Court Opinion

ID: 42498
Source: CourtListenerOpinion
Date Created: 2010-04-25 21:21:20+00
Date Added: 2024-06-11T14:56:51.621205
License: Public Domain

[DO NOT PUBLISH]

             IN THE UNITED STATES COURT OF APPEALS
                    FOR THE ELEVENTH CIRCUIT

                       -------------------------------------------           FILED
                                    No. 04-16062                   U.S. COURT OF APPEALS
                                                                     ELEVENTH CIRCUIT
                              Non-Argument Calendar                    September 13, 2005
                      -------------------------------------------- THOMAS K. KAHN
                                                                           CLERK
                   D. C. Docket No. 03-00204-CV-WCO-2

ROBERT FORD HALL,
                                                 Plaintiff-Appellant,

                                        versus

MILTON E. NIX, JR.,
GARFIELD HAMMONS, JR.,
BETTY ANN COOK,
EUGENE P. WALKER,
J. MICHAEL LIGHT, et al.,

                                               Defendants-Appellees.

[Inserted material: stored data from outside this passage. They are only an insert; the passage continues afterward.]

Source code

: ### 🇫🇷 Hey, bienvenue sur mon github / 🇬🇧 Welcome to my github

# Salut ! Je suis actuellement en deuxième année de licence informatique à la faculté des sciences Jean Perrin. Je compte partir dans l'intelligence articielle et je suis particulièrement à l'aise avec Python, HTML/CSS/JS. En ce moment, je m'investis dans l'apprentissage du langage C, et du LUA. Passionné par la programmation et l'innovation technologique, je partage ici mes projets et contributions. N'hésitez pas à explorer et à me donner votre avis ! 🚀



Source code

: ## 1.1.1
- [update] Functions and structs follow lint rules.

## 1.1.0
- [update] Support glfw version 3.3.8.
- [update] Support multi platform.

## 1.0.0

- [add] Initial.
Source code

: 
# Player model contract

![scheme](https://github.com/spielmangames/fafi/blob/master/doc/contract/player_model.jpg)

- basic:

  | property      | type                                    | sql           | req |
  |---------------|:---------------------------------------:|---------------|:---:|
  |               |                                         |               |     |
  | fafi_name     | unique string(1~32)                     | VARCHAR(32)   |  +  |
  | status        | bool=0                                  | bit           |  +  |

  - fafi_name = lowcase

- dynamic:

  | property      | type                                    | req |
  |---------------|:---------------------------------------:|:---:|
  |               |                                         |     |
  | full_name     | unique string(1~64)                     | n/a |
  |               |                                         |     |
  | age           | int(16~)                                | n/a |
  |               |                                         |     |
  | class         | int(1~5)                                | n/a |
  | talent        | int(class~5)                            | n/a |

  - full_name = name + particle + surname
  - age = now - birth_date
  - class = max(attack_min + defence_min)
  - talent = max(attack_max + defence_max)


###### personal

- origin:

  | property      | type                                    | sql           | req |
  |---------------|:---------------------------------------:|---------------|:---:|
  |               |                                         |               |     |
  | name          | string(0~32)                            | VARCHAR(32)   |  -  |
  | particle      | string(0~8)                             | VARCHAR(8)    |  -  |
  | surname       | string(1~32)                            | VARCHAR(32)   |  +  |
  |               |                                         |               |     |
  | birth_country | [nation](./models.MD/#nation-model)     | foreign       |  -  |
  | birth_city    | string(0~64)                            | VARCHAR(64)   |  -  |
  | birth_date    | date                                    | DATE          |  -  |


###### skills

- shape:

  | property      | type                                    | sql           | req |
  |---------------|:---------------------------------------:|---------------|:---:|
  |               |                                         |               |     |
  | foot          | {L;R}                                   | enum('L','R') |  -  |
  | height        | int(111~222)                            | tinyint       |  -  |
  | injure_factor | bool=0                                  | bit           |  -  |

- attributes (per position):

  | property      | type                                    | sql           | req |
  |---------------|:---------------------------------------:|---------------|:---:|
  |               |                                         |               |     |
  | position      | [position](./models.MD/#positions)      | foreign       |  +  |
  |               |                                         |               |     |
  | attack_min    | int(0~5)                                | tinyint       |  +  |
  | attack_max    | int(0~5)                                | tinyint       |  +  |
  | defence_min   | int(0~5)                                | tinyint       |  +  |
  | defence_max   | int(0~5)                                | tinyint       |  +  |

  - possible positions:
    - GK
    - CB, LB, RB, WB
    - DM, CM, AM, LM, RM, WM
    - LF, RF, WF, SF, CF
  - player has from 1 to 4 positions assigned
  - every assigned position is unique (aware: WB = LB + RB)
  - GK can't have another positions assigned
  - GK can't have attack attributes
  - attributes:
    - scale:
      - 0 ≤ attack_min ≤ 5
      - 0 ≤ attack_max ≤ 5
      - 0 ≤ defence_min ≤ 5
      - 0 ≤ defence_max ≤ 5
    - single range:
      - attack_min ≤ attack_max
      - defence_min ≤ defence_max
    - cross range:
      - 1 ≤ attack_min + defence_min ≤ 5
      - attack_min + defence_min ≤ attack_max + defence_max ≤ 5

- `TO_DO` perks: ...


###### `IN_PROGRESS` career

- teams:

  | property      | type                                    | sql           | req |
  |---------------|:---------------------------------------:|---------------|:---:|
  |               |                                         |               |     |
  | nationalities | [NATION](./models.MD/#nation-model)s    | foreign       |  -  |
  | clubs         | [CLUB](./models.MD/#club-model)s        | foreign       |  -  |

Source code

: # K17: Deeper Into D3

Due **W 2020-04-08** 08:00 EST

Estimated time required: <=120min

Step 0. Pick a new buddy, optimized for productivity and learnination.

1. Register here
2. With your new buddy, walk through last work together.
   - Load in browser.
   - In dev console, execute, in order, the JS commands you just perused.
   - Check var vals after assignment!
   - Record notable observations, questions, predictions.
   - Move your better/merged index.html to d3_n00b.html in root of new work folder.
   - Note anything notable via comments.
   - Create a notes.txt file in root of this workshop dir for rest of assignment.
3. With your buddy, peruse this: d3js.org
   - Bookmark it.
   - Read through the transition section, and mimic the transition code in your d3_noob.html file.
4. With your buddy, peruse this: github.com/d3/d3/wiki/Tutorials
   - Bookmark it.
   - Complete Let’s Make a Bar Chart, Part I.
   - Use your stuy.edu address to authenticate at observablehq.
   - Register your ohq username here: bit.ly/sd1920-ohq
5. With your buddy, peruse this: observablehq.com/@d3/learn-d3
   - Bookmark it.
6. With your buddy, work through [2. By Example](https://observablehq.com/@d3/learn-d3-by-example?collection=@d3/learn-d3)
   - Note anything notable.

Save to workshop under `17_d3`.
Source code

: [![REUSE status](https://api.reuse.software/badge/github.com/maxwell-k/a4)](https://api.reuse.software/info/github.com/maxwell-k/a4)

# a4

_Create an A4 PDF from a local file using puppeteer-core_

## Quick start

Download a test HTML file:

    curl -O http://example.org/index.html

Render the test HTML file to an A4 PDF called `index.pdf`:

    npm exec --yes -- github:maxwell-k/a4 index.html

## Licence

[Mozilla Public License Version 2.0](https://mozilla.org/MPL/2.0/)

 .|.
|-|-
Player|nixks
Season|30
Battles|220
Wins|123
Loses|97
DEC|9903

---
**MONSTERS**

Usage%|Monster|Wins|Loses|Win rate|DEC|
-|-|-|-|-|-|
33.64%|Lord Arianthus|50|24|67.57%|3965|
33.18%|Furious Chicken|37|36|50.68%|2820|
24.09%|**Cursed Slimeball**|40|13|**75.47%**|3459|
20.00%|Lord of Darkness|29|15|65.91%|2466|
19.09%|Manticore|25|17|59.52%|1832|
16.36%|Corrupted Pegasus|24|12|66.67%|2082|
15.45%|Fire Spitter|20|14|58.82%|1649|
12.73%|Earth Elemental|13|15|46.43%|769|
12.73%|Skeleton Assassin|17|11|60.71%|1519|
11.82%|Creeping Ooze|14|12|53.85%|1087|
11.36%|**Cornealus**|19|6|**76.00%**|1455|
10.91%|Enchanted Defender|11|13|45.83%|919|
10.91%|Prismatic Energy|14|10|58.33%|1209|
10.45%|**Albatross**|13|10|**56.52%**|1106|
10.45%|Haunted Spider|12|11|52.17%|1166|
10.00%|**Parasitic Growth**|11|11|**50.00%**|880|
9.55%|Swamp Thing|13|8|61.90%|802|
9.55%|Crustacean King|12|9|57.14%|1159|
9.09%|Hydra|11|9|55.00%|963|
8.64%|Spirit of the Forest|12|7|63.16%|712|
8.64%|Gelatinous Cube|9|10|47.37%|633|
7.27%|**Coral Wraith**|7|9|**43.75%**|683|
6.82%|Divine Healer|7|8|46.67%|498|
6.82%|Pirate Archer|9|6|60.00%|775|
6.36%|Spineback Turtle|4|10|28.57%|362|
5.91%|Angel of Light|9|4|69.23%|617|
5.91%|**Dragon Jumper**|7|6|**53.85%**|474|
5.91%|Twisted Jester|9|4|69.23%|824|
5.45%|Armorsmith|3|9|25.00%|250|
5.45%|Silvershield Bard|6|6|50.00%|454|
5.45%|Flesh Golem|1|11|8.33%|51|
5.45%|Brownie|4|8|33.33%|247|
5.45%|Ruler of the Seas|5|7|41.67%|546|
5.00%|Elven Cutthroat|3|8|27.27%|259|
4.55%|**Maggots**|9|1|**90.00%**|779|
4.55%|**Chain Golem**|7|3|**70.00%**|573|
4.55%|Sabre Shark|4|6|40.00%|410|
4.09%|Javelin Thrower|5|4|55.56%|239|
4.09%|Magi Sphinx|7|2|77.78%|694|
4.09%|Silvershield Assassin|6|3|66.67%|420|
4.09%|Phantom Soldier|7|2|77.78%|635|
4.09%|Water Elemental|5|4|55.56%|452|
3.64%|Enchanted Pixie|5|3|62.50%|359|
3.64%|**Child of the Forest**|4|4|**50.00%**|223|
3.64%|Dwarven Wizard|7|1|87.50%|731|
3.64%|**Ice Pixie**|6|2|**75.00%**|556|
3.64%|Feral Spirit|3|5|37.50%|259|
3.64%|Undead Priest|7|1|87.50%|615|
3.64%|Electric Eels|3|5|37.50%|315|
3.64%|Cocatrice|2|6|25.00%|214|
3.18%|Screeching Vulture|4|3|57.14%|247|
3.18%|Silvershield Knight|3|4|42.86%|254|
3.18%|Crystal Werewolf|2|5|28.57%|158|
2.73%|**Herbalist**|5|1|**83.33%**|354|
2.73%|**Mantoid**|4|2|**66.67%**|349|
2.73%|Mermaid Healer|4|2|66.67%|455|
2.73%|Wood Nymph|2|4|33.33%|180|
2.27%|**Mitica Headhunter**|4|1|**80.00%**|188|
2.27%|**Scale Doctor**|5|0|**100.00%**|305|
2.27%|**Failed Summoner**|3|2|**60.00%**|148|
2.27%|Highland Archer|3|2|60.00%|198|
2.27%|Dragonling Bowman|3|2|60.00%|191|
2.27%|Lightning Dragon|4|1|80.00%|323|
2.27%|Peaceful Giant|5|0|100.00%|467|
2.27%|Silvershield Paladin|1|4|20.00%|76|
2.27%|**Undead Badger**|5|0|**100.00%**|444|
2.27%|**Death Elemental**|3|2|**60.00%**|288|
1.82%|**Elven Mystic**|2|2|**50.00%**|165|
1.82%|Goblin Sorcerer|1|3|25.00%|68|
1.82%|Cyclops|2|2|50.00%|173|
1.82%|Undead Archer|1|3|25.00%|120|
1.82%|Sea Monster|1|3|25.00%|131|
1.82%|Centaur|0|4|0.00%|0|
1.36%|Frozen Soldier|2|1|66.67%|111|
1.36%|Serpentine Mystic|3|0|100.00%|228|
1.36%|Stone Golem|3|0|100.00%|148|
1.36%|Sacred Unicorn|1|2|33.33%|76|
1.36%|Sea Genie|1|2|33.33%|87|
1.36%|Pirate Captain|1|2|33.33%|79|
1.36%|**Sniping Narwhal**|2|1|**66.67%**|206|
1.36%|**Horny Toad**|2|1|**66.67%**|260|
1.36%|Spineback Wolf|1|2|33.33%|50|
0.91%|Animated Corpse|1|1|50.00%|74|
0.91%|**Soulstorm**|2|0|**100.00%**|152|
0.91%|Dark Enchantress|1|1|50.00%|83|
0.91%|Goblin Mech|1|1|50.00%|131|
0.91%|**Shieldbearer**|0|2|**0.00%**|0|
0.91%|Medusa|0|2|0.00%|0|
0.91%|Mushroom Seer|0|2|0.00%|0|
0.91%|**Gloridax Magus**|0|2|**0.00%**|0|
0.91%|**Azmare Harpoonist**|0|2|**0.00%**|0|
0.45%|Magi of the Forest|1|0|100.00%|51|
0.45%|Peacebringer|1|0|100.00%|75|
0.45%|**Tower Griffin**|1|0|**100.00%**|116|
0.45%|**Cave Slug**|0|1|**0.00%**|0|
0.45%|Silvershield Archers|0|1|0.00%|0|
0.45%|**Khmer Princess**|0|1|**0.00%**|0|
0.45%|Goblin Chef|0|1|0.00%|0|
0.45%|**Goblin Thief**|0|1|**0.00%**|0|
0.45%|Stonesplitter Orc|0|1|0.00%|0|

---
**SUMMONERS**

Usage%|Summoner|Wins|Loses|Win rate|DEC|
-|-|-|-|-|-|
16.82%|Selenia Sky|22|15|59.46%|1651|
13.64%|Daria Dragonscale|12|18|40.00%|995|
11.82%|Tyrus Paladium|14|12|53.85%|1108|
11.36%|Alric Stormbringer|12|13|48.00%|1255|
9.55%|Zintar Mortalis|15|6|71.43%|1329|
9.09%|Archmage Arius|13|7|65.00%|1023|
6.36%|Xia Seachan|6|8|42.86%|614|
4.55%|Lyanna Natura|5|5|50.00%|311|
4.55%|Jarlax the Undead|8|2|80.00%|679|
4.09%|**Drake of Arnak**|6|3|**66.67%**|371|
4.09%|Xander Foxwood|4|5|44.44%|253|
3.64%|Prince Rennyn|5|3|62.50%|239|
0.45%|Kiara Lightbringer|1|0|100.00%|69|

            ----------------------------------------------------------------
                 Appeal from the United States District Court
                      for the Northern District of Georgia
            ----------------------------------------------------------------
                               (September 13, 2005)

Before EDMONDSON, Chief Judge, BIRCH and BARKETT, Circuit Judges.

PER CURIAM:
       Plaintiff-Appellant Robert Ford Hall, an inmate in the Georgia prison

system, appeals the district court’s grant of summary judgment in favor of

Defendant-Appellees, members of the Georgia State Board of Pardons and Paroles

(the “Board”), dismissing Hall’s section 1983 claims, 42 U.S.C. § 1983. No

reversible error has been shown; we affirm.

       Hall was convicted of vehicular homicide arising from reckless driving and

of a separate misdemeanor charge of driving while it was less safe to operate a

vehicle. The acts for which he was convicted were committed in March of 1997.

For these crimes, Hall was sentenced to a fifteen-year term, with thirteen years to

serve and the balance probated. The Board first considered Hall for parole under a

policy that required inmates convicted of one or more of some twenty enumerated

offenses to serve ninety percent of their sentences before becoming eligible for an

initial parole hearing. Under this policy -- adopted by the Board after Hall

committed the acts of conviction1 -- Hall’s tentative parole month (“TPM”) was

determined by the Board to be May 2009. Absent this policy change, Hall’s TPM

would have been calculated under the grid system of the Parole Decision

   1
    The Board adopted this 90 percent-to-serve policy on 9 December 1997 and applied it to all
inmates convicted after 1 January 1998.

                                              2
Guidelines; under the grid system, Hall’s TPM would have required -- subject to

discretionary adjustment by the Board -- considerably fewer months-to-serve.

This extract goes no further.